ASU professor says water, federal projects have changed Arizona 
By dmc-admin
Published: January 26, 2007 at 1:00 am
Phil VanderMeer is a professor of history at Arizona State University, focusing on religious, American political, urban and community history, in the late 19th and 20th centuries. He recently published a history of contemporary Phoenix, and is now completing a longer study of the city’s economic, social and political development since the 1860s.
Here he is, providing the initial thoughts that came to him when given a specific decade:
1900s
The National Antiquities Act was passed and President Roosevelt used it to declare the Grand Canyon a national monument.
1910s
Statehood for Arizona and the subsequent elaboration of state government. The passage of women’s suffrage followed soon after, but long before women nationally won the right to vote in 1920 with the passage of the 19th Amendment.
1920s
The major development of water resources through the three dams on the Salt River, the Coolidge Dam on the Gila River, Hoover Dam and the Colorado River Compact.
1930s
The importance of federally funded projects in Phoenix and Tucson. One was the Civilian Conservation Corps, which built roads, trails and structures in South Mountain Park.
1940s
World War II and the Arizona Supreme Court decision giving Indians the right to vote in 1948.
1950s
The growth and successful annexation projects in Phoenix and Tucson including defense manufacturing, military bases and suburbanization.
1960s
The final authorization for construction of the Central Arizona Project was approved in 1968.

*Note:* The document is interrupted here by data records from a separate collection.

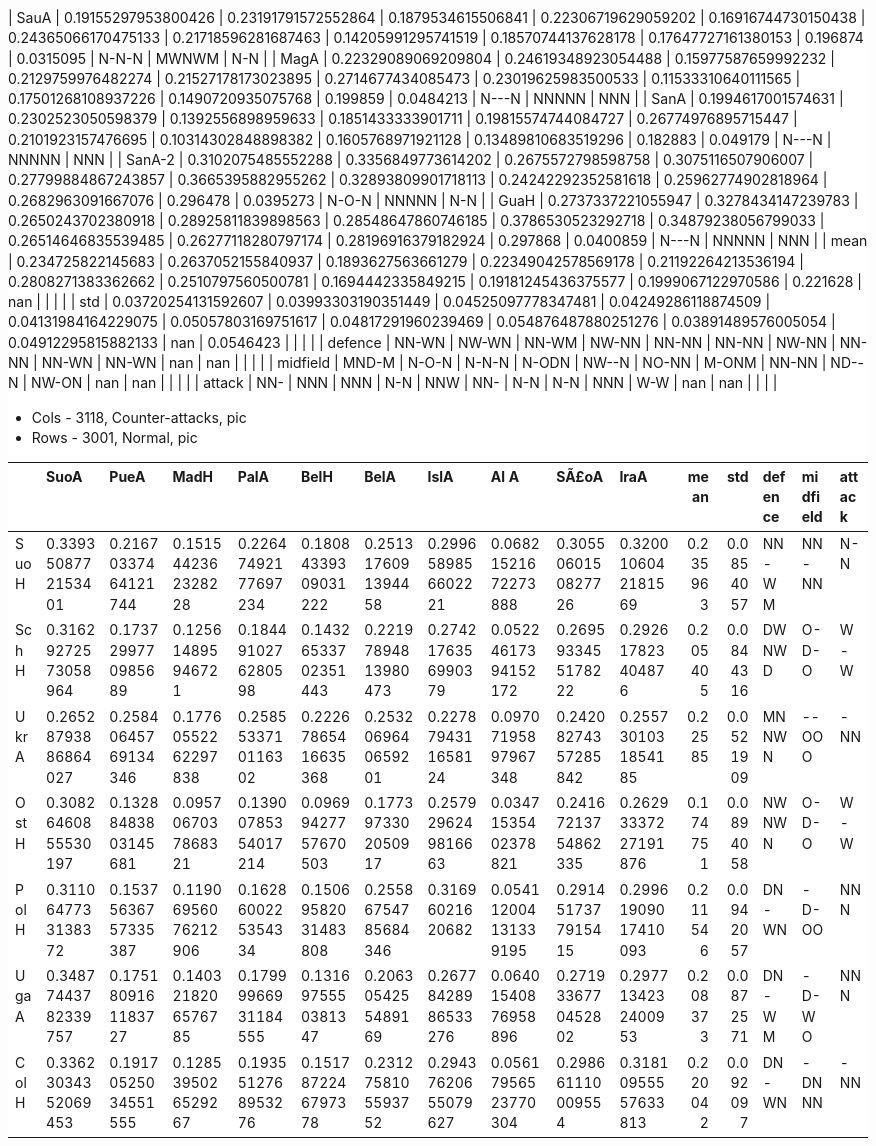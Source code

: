| SauA     | 0.19155297953800426 | 0.23191791572552864 | 0.1879534615506841  | 0.22306719629059202 | 0.16916744730150438 | 0.24365066170475133 | 0.21718596281687463 | 0.14205991295741519  | 0.18570744137628178 | 0.17647727161380153 |   0.196874 |   0.0315095 | N-N-N     | MWNWM      | N-N      |
| MagA     | 0.22329089069209804 | 0.24619348923054488 | 0.15977587659992232 | 0.2129759976482274  | 0.21527178173023895 | 0.2714677434085473  | 0.23019625983500533 | 0.11533310640111565  | 0.17501268108937226 | 0.1490720935075768  |   0.199859 |   0.0484213 | N---N     | NNNNN      | NNN      |
| SanA     | 0.1994617001574631  | 0.2302523050598379  | 0.1392556898959633  | 0.1851433333901711  | 0.19815574744084727 | 0.26774976895715447 | 0.2101923157476695  | 0.10314302848898382  | 0.1605768971921128  | 0.13489810683519296 |   0.182883 |   0.049179  | N---N     | NNNNN      | NNN      |
| SanA-2   | 0.3102075485552288  | 0.3356849773614202  | 0.2675572798598758  | 0.3075116507906007  | 0.27799884867243857 | 0.3665395882955262  | 0.32893809901718113 | 0.24242292352581618  | 0.25962774902818964 | 0.2682963091667076  |   0.296478 |   0.0395273 | N-O-N     | NNNNN      | N-N      |
| GuaH     | 0.2737337221055947  | 0.3278434147239783  | 0.2650243702380918  | 0.28925811839898563 | 0.28548647860746185 | 0.3786530523292718  | 0.34879238056799033 | 0.26514646835539485  | 0.26277118280797174 | 0.28196916379182924 |   0.297868 |   0.0400859 | N---N     | NNNNN      | NNN      |
| mean     | 0.234725822145683   | 0.2637052155840937  | 0.1893627563661279  | 0.22349042578569178 | 0.21192264213536194 | 0.2808271383362662  | 0.2510797560500781  | 0.1694442335849215   | 0.19181245436375577 | 0.1999067122970586  |   0.221628 | nan         |           |            |          |
| std      | 0.03720254131592607 | 0.03993303190351449 | 0.04525097778347481 | 0.04249286118874509 | 0.04131984164229075 | 0.05057803169751617 | 0.04817291960239469 | 0.054876487880251276 | 0.03891489576005054 | 0.04912295815882133 | nan        |   0.0546423 |           |            |          |
| defence  | NN-WN               | NW-WN               | NN-WM               | NW-NN               | NN-NN               | NN-NN               | NW-NN               | NN-NN                | NN-WN               | NN-WN               | nan        | nan         |           |            |          |
| midfield | MND-M               | N-O-N               | N-N-N               | N-ODN               | NW--N               | NO-NN               | M-ONM               | NN-NN                | ND--N               | NW-ON               | nan        | nan         |           |            |          |
| attack   | NN-                 | NNN                 | NNN                 | N-N                 | NNW                 | NN-                 | N-N                 | N-N                  | NNN                 | W-W                 | nan        | nan         |           |            |          |

* Cols - 3118, Counter-attacks, pic
* Rows - 3001, Normal, pic

|          | SuoA                | PueA                | MadH                 | PalA                 | BelH                | BelA                 | IslA                | Al A                 | SÃ£oA                 | IraA                |       mean |         std | defence   | midfield   | attack   |
|:---------|:--------------------|:--------------------|:---------------------|:---------------------|:--------------------|:---------------------|:--------------------|:---------------------|:---------------------|:--------------------|-----------:|------------:|:----------|:-----------|:---------|
| SuoH     | 0.3393508772153401  | 0.21670337464121744 | 0.1515442362328228   | 0.22647492177697234  | 0.18084339309031222 | 0.2513176091394458   | 0.2996589856602221  | 0.06821521672273888  | 0.3055060150827726   | 0.3200106042181569  |   0.235963 |   0.0854057 | NN-WM     | NN-NN      | N-N      |
| SchH     | 0.31629272573058964 | 0.1737299770985689  | 0.125614895946721    | 0.1844910276280598   | 0.14326533702351443 | 0.22197894813980473  | 0.2742176356990379  | 0.05224617394152172  | 0.2695933455178222   | 0.292617823404876   |   0.205405 |   0.0844316 | DWNWD     | O-D-O      | W-W      |
| UkrA     | 0.26528793886864027 | 0.25840645769134346 | 0.17760552262297838  | 0.2585533710116302   | 0.22267865416635368 | 0.2532069640659201   | 0.2278794311658124  | 0.09707195897967348  | 0.24208274357285842  | 0.2557301031854185  |   0.22585  |   0.0521909 | MNNWN     | --OOO      | -NN      |
| OstH     | 0.30826460855530197 | 0.13288483803145681 | 0.0957067037868321   | 0.13900785354017214  | 0.09699427757670503 | 0.1773973302050917   | 0.2579296249816663  | 0.03471535402378821  | 0.24167213754862335  | 0.26293337227191876 |   0.174751 |   0.0894058 | NWNWN     | O-D-O      | W-W      |
| PolH     | 0.3110647733138372  | 0.15375636757335387 | 0.11906956076212906  | 0.1628600225354334   | 0.15069582031483808 | 0.25586754785684346  | 0.31696021620682    | 0.054112004131339195 | 0.2914517377915415   | 0.29961909017410093 |   0.211546 |   0.0942057 | DN-WN     | -D-OO      | NNN      |
| UgaA     | 0.34877443782339757 | 0.1751809161183727  | 0.1403218206576785   | 0.17999966931184555  | 0.1316975550381347  | 0.2063054255489169   | 0.26778428986533276 | 0.06401540876958896  | 0.2719336770452802   | 0.2977134232400953  |   0.208373 |   0.0872571 | DN-WM     | -D-WO      | NNN      |
| ColH     | 0.33623034352069453 | 0.19170525034551555 | 0.1285395026529267   | 0.1935512768953276   | 0.1517872246797378  | 0.2312758105593752   | 0.29437620655079627 | 0.05617956523770304  | 0.298661110009554    | 0.31810955557633813 |   0.220042 |   0.092097  | DN-WN     | -DNNN      | -NN      |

The decision establishing “one man one vote” leads to reapportionment of Arizona’s legislative districts and ultimately in Republican control of the Legislature for the first time.
1970s
The elimination of the requirement written into the state’s constitution in 1912 that a person had to speak English to vote.
1980s
Arizona was put onto the map in a bad way by then-Gov. Evan Mecham, who made the state seem “slightly absurd” to non-Arizonans. It wasn’t all bad, however, because newspaper readership went up from people who wanted to know what he said.
1990s
The struggle over defining the proper amount of public responsibility for education. The Legislature was pushing for increased privatization through vouchers, charter schools and home schooling, while also under funding education at all levels.
2000s
The attempt to redefine the state economy to focus on the biomedical field, which also involves defining new roles for state universities, particularly ASU and UofA, within the biomedical economy.
2010s
I hope that we can develop a better sense on how to control growth.